Work instructions:
Copy every line of the data that contains the string "DefaultProfile".

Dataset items
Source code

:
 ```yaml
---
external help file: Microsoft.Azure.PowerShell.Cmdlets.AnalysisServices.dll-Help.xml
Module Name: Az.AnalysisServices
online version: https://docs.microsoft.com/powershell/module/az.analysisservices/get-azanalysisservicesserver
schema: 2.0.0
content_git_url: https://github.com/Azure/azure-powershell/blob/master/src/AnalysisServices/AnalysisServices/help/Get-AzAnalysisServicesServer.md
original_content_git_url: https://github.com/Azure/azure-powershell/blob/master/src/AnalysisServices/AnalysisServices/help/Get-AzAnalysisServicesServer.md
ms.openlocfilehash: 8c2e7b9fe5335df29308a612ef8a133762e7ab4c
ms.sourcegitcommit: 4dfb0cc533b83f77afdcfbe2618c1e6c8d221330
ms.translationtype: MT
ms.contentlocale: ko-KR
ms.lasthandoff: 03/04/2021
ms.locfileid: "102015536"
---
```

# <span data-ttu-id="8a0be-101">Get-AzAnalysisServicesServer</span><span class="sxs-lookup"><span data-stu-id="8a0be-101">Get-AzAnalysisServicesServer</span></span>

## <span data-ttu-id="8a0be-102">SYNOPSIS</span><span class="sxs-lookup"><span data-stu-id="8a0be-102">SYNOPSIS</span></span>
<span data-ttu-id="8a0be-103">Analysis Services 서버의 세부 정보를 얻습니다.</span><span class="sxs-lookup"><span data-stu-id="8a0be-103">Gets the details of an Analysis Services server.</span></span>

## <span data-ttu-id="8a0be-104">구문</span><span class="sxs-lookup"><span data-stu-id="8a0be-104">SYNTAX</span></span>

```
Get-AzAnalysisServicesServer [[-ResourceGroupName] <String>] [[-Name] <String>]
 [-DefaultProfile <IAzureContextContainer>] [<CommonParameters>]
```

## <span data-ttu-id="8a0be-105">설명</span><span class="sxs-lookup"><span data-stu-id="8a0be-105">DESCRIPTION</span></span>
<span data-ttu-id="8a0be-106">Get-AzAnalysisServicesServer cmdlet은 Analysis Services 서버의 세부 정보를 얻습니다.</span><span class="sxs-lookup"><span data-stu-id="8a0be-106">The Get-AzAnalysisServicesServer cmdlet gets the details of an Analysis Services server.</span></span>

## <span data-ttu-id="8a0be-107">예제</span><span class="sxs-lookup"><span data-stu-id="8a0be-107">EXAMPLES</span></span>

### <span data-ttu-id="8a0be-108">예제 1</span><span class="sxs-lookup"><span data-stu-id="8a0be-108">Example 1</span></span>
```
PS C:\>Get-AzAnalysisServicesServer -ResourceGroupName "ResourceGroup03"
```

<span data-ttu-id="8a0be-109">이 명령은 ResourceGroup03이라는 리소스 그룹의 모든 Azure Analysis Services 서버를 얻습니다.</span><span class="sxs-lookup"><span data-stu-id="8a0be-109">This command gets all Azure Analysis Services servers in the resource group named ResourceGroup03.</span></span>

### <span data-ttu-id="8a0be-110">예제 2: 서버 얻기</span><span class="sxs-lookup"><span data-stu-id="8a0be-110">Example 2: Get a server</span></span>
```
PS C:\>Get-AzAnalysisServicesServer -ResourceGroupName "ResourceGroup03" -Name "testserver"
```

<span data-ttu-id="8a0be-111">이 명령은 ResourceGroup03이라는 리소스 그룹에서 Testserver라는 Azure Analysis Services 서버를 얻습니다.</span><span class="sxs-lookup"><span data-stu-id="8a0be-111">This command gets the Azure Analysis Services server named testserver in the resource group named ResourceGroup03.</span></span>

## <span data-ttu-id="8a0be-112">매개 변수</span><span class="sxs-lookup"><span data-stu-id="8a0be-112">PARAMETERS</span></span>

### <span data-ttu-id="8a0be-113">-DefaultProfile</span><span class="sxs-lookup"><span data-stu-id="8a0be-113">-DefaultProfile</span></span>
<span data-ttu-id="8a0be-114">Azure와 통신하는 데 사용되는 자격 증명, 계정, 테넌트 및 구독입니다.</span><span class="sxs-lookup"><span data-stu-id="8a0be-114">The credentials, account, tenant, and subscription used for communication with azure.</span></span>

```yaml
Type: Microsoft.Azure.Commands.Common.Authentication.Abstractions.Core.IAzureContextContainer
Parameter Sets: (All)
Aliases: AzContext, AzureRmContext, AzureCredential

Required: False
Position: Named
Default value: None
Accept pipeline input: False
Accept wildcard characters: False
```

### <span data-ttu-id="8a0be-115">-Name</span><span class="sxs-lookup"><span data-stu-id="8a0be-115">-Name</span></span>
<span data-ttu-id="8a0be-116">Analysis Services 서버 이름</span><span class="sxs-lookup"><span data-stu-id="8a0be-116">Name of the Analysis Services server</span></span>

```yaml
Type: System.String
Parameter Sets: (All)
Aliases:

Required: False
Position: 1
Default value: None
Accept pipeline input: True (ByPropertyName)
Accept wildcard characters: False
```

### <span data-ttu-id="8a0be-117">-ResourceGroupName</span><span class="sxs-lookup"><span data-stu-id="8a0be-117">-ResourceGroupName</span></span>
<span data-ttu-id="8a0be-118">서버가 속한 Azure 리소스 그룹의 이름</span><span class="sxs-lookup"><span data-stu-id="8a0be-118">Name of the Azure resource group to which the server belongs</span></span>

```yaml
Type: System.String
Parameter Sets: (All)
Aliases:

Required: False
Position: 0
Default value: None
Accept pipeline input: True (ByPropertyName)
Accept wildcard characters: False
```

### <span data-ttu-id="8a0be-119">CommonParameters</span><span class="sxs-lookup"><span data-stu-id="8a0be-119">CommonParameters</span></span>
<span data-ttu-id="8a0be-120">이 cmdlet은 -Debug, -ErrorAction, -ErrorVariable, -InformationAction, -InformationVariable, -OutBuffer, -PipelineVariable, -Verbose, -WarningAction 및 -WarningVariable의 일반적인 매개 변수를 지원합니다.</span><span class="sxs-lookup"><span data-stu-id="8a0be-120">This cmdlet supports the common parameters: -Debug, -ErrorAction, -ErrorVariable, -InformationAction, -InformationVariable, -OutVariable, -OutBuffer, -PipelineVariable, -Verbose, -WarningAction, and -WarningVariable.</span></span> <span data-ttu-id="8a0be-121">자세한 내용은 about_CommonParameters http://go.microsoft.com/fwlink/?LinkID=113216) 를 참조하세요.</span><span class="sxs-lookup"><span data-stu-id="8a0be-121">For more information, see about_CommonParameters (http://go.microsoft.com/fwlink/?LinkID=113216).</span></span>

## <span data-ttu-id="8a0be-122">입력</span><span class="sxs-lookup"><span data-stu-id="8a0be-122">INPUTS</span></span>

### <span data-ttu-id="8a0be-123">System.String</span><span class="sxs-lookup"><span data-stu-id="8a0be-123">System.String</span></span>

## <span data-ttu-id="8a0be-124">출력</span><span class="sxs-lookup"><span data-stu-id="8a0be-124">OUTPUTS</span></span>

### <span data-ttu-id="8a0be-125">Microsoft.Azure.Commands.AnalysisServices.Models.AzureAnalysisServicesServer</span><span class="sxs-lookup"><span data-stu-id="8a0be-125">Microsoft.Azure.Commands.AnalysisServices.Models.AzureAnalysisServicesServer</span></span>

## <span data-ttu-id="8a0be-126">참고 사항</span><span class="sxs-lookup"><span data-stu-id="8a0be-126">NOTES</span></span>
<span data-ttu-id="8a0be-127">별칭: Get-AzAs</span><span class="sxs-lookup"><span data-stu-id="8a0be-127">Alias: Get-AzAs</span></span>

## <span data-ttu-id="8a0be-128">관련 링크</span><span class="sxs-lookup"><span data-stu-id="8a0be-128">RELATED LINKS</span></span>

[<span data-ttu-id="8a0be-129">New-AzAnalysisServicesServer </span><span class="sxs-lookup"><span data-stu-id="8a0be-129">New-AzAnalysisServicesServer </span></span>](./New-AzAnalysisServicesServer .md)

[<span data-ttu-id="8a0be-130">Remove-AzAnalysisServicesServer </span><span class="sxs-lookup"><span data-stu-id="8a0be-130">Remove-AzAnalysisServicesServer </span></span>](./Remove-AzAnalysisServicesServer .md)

Solution below:
 [-DefaultProfile <IAzureContextContainer>] [<CommonParameters>]
### <span data-ttu-id="8a0be-113">-DefaultProfile</span><span class="sxs-lookup"><span data-stu-id="8a0be-113">-DefaultProfile</span></span>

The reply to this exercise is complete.